Students, working professionals, bakeries, NRIs, grocery stores…everyone in Kerala is pitching in in whatever way they can to help the rain-ravaged state.

People power As rains batter Kerala citizens groups leap to the rescuePhotos: Sreekesh Raveendran Nair
news Kerala Floods Saturday, August 18, 2018 - 10:53
Written by  Cris

As you walk towards the SMV School in Thiruvananthapuram, you can see vehicles loaded with cartons and boxes parked outside; young men and women walking hurriedly, listing out materials they need to buy. Rusks, one says. Water, adds another.  

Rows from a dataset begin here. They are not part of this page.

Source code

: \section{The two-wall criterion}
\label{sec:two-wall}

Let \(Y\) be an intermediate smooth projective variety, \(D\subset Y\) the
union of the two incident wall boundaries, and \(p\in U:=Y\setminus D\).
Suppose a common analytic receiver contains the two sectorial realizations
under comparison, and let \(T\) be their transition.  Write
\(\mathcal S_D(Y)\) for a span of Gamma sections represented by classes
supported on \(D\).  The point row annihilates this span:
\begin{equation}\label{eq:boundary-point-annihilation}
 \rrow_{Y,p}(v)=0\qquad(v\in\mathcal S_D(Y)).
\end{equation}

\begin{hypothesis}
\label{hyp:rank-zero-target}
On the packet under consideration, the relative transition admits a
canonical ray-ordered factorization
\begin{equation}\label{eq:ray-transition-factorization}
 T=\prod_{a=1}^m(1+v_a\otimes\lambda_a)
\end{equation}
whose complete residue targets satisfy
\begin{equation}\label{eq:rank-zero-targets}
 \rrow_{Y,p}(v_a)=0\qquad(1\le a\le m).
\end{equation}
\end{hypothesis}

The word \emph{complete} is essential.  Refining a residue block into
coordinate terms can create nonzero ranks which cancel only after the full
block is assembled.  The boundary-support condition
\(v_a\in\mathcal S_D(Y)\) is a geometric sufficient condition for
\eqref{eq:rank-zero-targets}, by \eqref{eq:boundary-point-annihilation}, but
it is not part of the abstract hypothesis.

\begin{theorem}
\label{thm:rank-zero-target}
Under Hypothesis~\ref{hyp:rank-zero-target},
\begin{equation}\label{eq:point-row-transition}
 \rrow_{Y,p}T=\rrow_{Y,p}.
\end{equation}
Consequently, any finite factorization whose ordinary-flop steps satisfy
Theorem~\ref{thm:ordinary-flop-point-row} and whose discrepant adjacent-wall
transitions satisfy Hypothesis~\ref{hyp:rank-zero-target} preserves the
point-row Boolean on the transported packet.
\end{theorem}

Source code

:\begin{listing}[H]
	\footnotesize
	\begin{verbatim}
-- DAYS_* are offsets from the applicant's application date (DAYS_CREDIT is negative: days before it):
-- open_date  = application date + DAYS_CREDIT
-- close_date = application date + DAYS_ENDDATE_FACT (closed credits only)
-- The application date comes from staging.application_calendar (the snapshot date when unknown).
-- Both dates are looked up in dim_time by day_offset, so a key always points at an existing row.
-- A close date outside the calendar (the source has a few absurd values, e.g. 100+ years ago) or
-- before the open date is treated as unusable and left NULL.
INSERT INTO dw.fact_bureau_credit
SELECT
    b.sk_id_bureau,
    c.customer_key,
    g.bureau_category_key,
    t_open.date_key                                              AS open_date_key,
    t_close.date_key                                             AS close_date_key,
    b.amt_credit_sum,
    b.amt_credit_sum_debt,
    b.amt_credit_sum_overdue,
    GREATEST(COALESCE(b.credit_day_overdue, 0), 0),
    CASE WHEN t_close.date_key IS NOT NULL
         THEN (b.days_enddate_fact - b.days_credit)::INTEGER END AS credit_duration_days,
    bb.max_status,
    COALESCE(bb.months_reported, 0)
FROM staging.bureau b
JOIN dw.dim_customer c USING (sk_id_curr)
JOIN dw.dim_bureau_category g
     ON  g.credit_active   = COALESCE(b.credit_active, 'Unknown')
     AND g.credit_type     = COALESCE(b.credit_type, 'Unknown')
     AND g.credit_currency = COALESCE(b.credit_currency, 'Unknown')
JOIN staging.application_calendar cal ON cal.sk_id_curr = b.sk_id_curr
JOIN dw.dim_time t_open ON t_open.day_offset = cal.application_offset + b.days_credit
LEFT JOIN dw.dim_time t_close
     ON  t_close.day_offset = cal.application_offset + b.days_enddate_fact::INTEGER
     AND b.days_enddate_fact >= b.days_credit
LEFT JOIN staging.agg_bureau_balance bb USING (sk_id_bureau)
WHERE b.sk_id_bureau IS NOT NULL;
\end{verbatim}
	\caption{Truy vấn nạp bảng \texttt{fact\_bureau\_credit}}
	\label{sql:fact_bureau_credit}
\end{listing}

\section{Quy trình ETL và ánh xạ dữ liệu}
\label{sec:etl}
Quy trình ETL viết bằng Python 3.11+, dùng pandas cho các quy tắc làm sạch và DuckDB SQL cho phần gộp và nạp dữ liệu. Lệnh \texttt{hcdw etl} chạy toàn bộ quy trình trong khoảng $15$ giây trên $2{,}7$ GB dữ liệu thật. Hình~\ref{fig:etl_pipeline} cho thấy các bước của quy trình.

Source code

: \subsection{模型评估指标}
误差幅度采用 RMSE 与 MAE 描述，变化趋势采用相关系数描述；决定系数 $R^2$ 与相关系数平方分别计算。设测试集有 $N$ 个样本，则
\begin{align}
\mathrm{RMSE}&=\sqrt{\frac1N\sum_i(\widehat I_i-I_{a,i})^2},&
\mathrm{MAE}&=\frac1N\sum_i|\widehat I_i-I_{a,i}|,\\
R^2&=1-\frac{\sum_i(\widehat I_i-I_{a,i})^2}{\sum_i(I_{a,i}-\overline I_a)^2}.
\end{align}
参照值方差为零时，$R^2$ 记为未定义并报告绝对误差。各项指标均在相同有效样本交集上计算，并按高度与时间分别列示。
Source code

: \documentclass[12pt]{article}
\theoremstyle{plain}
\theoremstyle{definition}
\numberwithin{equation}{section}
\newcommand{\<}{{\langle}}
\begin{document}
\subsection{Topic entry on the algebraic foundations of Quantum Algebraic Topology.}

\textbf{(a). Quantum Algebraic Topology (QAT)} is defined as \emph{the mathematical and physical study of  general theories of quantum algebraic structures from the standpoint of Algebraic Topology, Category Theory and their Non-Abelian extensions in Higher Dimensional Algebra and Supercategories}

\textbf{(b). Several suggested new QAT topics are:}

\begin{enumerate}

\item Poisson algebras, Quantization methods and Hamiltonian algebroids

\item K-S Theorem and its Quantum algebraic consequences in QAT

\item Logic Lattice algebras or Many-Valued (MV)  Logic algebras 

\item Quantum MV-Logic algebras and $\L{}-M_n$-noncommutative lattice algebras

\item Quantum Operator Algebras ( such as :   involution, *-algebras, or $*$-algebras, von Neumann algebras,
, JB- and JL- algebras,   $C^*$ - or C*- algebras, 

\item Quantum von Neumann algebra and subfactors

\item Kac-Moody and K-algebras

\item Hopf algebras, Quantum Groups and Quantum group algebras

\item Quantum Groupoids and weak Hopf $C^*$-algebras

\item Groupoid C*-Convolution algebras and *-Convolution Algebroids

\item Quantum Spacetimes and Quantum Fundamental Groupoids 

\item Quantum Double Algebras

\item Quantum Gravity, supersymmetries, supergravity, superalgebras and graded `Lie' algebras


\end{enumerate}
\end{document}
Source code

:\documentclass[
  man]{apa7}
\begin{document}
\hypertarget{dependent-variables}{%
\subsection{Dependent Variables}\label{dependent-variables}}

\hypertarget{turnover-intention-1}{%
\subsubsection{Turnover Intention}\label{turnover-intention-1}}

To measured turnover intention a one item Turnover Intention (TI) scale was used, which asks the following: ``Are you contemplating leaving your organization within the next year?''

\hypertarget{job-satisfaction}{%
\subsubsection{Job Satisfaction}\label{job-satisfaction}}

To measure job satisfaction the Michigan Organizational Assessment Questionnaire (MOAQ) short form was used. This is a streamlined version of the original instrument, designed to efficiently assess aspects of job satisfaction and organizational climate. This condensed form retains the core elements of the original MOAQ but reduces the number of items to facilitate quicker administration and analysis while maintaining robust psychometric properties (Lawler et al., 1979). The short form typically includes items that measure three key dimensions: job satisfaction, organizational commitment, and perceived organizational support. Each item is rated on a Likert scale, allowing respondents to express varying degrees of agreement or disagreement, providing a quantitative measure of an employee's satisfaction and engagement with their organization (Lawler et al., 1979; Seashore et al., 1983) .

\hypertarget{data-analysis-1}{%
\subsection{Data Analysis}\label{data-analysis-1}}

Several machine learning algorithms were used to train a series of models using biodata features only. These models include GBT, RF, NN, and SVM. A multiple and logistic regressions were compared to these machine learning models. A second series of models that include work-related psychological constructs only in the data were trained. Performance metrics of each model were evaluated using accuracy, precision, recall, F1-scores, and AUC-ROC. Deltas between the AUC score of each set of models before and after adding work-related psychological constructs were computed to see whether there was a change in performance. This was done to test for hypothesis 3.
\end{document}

Amid all that’s wrong in the state, you cannot ignore the spirit of these young people, working tirelessly for the victims of the Kerala floods.

You breath in the positivity from the varied conversations of passersby in the road, scheduling the tasks for the day, from people in the shops, clearing out rows of food and medicines.  

You see them at collection drives, where hundreds of people pour in with help of every kind, hour after hour.  

Inside the SMV School, at the classrooms allotted for the collection drive by the state government, boys and girls stand in an assembly line of sorts, passing boxes of sorted materials from one hand to the next. It reaches another classroom where more young folks pack it up in separate boxes, labelling and marking them. BSF workers are also there, helping them wrap the boxes safely.  

“It is not possible to rescue some of the stranded people as of now. So food and other materials are being dropped at their place. We are packing one bag for each family, with water and rusks and biscuits, sanitary napkins, matchboxes, candles and tissues,” says Sheethal, a college student volunteering at the school. 

It doesn’t feel right to stop the coordinators running between the rooms, giving directions, holding long lists in their hands and keeping count.

Deepa Ananthapadmanabhan is kind enough to spare a moment to tell us about all the work that’s being done. The drive at the school is an official one by the district administration. Voluntary organisations and NGOs have joined the work. So have plenty of individuals, especially student volunteers from the NSS. “There are housewives, there are IT professionals, there are people coming in from all walks of life, to contribute and to volunteer,” she says.  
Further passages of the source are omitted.